Comment le viaduc de Polcevera a-t-il pu s’effondrer ? Au moins trente personnes sont mortes, mardi 14 août, lors de l’écroulement de ce pont autoroutier situé à Gênes (Italie), selon le ministre de l’Intérieur, Matteo Salvini, qui a évoqué “un désastre inacceptable”.
Pour en savoir plus sur cette structure et mieux comprendre les causes éventuelles de cette catastrophe, franceinfo s’est tourné vers Michel Virlogeux, ingénieur des ponts et chaussées et concepteur, notamment, du célèbre viaduc de Millau (Aveyron), du pont de Normandie et du troisième pont sur le Bosphore, le pont Yavuz Sultan Selim, en Turquie.
Franceinfo : Quelles sont les principales caractéristiques du viaduc de Polcevera ?

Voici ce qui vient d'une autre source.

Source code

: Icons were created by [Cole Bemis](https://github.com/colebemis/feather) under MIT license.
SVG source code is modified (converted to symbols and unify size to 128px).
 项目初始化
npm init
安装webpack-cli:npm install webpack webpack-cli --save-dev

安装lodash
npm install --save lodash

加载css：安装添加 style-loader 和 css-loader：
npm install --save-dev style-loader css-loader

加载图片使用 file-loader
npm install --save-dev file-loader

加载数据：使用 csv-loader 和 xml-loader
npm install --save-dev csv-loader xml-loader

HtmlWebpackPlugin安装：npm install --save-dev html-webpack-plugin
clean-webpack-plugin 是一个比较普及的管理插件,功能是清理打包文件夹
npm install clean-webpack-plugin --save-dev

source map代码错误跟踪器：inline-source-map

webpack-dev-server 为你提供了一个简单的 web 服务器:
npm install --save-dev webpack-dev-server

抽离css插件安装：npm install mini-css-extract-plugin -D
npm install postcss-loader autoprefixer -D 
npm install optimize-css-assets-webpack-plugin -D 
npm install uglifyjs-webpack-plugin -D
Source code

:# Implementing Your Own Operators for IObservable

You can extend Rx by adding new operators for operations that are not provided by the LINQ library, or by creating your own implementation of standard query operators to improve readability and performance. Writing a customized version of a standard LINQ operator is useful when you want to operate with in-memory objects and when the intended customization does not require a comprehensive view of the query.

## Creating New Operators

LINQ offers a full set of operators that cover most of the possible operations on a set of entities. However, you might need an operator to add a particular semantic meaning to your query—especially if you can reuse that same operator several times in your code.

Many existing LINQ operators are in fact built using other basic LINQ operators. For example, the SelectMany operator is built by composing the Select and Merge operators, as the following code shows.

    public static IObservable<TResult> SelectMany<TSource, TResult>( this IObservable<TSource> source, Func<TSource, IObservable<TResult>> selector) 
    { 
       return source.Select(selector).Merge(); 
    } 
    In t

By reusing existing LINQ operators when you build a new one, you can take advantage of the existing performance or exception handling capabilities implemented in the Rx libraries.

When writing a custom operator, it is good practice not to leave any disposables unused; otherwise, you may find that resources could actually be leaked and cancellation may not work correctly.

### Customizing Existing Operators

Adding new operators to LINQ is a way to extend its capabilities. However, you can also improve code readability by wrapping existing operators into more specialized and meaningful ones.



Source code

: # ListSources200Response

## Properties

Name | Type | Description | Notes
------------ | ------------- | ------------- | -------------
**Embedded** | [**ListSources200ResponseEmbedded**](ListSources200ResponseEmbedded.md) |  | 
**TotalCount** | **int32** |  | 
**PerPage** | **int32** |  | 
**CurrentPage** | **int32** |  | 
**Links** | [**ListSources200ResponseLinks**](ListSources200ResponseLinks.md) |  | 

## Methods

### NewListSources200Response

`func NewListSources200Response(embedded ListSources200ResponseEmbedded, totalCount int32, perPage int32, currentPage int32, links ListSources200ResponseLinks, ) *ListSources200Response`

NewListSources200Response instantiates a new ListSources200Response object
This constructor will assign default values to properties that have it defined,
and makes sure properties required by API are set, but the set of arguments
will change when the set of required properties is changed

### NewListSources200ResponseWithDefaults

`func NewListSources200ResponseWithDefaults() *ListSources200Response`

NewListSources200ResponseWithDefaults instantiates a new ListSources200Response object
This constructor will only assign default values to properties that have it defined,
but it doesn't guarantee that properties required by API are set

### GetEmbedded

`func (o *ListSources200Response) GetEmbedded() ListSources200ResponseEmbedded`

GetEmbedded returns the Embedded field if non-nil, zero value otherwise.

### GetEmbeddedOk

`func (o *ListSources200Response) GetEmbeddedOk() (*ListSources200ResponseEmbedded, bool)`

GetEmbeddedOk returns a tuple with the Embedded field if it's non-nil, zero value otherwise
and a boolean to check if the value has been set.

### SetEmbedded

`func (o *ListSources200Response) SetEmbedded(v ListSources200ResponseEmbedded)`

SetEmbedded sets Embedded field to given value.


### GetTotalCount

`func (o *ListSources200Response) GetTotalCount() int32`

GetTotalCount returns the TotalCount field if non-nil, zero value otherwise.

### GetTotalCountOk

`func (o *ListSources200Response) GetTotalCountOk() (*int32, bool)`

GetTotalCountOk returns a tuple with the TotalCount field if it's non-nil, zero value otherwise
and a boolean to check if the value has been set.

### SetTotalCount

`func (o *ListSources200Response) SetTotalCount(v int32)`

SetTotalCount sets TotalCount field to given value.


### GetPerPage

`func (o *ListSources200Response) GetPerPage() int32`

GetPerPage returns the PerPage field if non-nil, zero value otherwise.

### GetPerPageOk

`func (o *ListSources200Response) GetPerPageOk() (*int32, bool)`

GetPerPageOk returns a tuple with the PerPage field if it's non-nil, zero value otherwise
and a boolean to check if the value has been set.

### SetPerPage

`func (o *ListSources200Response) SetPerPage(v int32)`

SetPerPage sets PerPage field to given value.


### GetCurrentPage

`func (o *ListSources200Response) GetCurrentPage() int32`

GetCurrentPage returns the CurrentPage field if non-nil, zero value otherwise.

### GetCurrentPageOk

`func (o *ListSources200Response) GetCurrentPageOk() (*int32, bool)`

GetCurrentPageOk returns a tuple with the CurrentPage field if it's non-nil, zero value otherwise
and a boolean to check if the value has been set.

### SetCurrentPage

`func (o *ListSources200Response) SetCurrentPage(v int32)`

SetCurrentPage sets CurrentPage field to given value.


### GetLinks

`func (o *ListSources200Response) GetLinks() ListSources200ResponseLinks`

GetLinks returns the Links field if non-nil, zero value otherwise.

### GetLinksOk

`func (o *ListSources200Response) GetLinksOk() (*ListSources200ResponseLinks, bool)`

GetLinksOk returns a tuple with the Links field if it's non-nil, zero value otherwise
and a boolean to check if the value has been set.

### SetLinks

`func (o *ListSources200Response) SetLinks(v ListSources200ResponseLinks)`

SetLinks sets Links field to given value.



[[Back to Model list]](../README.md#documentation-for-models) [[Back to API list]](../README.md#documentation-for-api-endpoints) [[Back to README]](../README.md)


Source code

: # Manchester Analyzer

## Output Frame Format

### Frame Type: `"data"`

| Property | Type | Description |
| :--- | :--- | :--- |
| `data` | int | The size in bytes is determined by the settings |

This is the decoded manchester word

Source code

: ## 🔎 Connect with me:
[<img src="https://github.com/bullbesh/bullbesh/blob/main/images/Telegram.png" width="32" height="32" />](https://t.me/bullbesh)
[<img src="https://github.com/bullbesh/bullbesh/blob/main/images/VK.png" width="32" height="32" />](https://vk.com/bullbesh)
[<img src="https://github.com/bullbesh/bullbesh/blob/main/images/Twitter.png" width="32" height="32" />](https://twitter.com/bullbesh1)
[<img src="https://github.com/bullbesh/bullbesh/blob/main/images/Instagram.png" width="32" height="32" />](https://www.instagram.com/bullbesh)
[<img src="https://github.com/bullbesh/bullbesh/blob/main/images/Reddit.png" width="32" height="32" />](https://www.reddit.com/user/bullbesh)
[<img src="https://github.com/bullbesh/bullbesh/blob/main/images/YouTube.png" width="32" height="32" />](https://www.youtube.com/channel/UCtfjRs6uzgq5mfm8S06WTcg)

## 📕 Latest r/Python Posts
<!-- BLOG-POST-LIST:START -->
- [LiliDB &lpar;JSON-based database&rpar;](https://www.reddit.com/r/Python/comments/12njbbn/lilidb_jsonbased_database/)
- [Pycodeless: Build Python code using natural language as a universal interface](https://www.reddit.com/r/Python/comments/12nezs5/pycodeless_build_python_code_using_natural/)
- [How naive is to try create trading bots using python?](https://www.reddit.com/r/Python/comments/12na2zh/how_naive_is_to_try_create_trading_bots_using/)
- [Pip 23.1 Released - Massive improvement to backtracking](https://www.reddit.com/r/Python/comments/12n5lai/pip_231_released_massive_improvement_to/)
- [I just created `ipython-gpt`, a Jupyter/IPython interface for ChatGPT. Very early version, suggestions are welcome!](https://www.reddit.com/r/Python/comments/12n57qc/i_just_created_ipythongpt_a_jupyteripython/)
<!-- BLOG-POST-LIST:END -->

Michel Virlogeux : C’est un ouvrage conçu par Riccardo Morandi, qui était un grand ingénieur italien. Il a construit trois ouvrages sur le même modèle : le pont du général Rafael Urdaneta sur le lac de Maracaibo, au Venezuela, qui est le plus important des trois ; le viaduc de Wadi el Kuf, en Libye ; et le viaduc de Polcevera à Gênes, dont on parle aujourd’hui.
Ces trois ouvrages ont une structure très particulière : chaque pylône est formé de plusieurs éléments, un “V” renversé au sommet et un “V” dans le sens normal, qui permettent de soutenir le tablier [la structure sur laquelle passe la route]. Ce qui est notable, c’est que le tablier n’est pas continu : une partie est portée par chaque pylône et ses haubans [les barres ou câbles qui partent des pylônes pour maintenir la structure en place], et entre ces sections, vous avez une travée suspendue.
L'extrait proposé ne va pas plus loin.